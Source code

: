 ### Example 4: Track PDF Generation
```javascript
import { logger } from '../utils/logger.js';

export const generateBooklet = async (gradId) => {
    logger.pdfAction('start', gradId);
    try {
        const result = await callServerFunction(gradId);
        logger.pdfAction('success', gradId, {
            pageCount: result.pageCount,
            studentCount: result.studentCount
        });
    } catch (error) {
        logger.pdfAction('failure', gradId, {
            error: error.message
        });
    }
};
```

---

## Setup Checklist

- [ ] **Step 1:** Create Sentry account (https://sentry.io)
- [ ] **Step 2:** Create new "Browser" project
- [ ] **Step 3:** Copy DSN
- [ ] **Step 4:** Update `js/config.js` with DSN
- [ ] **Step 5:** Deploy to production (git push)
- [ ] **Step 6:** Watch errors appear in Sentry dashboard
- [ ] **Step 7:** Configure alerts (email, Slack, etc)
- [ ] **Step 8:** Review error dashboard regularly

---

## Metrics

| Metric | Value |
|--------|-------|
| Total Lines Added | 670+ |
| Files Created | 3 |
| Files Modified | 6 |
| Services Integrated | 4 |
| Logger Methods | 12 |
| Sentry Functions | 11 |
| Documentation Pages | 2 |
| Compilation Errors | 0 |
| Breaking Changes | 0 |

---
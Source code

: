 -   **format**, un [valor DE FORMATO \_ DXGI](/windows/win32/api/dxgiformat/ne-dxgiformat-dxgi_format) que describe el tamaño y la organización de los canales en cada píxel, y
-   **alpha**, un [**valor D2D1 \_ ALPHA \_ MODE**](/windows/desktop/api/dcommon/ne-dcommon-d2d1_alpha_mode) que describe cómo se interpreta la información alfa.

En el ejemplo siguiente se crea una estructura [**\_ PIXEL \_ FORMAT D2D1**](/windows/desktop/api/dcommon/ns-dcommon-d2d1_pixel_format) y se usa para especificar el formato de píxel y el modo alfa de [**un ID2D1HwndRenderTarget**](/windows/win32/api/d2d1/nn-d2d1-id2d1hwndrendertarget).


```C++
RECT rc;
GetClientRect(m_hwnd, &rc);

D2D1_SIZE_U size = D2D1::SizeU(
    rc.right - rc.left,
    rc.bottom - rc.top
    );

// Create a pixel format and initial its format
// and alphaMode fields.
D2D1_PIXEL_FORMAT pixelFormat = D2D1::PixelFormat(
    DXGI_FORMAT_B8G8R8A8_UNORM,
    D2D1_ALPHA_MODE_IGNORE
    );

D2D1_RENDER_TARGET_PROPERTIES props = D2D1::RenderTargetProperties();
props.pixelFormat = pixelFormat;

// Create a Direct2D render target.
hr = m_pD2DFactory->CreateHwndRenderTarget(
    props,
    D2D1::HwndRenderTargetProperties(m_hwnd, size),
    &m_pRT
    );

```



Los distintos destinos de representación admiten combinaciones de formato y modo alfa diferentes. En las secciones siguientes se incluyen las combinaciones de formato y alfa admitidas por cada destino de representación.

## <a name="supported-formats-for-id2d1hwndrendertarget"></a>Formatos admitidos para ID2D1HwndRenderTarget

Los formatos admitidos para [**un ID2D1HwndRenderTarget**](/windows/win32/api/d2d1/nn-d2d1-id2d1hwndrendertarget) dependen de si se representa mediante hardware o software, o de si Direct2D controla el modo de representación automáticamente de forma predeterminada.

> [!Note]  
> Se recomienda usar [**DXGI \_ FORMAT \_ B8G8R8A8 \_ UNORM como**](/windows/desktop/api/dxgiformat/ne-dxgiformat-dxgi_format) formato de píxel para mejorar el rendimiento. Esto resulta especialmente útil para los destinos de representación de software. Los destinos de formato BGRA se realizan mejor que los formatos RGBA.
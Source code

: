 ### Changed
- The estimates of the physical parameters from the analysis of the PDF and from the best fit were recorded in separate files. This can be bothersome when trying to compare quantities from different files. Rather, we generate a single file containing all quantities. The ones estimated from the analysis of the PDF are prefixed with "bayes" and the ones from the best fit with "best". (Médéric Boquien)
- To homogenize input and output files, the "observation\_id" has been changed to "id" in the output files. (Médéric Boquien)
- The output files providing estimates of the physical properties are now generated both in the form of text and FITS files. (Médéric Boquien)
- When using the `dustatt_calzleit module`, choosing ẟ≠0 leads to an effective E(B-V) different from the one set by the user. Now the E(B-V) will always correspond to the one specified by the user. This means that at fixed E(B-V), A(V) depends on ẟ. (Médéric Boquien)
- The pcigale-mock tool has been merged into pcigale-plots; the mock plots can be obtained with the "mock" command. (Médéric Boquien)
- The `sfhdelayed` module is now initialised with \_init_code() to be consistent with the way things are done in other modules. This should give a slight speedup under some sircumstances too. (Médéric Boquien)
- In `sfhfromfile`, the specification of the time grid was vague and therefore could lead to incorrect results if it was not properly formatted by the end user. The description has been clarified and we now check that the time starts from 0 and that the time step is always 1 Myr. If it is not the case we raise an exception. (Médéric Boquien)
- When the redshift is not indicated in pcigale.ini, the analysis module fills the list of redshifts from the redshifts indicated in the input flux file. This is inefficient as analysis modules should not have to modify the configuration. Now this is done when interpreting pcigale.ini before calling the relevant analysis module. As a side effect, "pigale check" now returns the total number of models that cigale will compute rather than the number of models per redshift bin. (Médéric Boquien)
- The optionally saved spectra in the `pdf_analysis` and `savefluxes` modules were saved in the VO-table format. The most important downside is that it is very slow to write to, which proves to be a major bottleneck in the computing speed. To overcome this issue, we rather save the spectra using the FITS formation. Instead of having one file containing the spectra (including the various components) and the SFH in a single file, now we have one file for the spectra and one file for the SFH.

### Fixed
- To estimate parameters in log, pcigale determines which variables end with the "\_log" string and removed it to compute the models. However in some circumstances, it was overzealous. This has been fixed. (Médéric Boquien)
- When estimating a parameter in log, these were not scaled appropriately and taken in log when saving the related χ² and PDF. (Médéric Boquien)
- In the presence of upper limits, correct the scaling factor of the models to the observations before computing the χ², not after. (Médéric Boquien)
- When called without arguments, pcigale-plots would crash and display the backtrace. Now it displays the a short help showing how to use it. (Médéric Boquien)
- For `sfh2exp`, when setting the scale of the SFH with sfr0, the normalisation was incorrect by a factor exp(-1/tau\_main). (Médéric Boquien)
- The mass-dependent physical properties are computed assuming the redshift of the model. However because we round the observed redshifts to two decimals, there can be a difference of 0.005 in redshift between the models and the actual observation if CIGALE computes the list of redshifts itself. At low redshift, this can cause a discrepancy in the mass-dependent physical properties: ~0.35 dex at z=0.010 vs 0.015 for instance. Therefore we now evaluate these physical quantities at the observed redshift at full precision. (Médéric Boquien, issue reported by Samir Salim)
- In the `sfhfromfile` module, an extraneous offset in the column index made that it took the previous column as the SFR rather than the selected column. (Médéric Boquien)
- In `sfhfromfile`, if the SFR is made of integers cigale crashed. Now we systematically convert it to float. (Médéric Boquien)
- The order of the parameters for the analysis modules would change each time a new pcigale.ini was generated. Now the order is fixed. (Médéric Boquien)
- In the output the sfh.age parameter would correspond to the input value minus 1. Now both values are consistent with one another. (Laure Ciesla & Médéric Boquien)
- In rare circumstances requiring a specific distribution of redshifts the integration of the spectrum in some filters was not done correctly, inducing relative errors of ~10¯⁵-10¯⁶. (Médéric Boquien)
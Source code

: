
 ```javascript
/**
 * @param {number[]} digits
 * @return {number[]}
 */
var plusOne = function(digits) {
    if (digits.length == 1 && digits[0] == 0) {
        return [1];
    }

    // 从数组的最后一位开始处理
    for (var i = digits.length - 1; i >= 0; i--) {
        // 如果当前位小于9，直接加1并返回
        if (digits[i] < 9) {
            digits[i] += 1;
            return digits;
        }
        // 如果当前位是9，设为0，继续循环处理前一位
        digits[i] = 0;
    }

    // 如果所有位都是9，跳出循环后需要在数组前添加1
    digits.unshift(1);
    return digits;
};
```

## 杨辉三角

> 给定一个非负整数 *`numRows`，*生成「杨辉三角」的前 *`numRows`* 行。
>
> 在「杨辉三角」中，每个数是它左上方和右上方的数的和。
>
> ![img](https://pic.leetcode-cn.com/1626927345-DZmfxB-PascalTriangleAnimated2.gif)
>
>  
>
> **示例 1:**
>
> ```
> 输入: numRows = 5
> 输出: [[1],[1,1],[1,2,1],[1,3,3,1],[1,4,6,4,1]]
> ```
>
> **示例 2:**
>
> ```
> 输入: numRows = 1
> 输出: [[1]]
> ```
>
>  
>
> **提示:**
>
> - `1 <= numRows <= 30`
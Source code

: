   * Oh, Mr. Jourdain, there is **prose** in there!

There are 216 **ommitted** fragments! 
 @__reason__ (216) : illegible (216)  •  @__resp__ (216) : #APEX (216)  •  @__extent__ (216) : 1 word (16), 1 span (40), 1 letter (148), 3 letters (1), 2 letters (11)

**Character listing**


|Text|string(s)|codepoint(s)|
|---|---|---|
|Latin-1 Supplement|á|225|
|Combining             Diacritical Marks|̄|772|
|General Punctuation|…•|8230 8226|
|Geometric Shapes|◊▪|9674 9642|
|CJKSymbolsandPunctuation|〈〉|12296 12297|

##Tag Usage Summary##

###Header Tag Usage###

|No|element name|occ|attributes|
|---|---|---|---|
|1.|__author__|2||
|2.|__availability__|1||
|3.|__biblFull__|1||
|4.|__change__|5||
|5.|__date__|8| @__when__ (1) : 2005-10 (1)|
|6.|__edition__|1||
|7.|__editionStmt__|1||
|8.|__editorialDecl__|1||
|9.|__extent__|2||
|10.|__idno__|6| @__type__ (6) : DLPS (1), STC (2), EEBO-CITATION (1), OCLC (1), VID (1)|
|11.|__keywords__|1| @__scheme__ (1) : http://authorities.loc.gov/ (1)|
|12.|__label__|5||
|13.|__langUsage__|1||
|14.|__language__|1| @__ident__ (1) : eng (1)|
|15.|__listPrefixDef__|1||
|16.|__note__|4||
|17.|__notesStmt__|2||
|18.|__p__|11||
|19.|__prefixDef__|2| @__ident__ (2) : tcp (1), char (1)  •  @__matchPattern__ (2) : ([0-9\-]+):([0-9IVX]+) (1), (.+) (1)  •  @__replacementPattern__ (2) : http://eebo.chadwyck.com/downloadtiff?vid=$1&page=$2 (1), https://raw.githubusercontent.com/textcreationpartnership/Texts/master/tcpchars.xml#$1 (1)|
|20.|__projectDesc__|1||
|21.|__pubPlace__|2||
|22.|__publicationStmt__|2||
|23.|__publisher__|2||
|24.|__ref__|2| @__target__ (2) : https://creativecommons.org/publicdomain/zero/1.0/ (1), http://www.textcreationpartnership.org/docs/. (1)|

::::::

### Description of the task
From the data, collect all lines where the string "textcreationpartnership" appears.

### Answer below
|19.|__prefixDef__|2| @__ident__ (2) : tcp (1), char (1)  •  @__matchPattern__ (2) : ([0-9\-]+):([0-9IVX]+) (1), (.+) (1)  •  @__replacementPattern__ (2) : http://eebo.chadwyck.com/downloadtiff?vid=$1&page=$2 (1), https://raw.githubusercontent.com/textcreationpartnership/Texts/master/tcpchars.xml#$1 (1)|
|24.|__ref__|2| @__target__ (2) : https://creativecommons.org/publicdomain/zero/1.0/ (1), http://www.textcreationpartnership.org/docs/. (1)|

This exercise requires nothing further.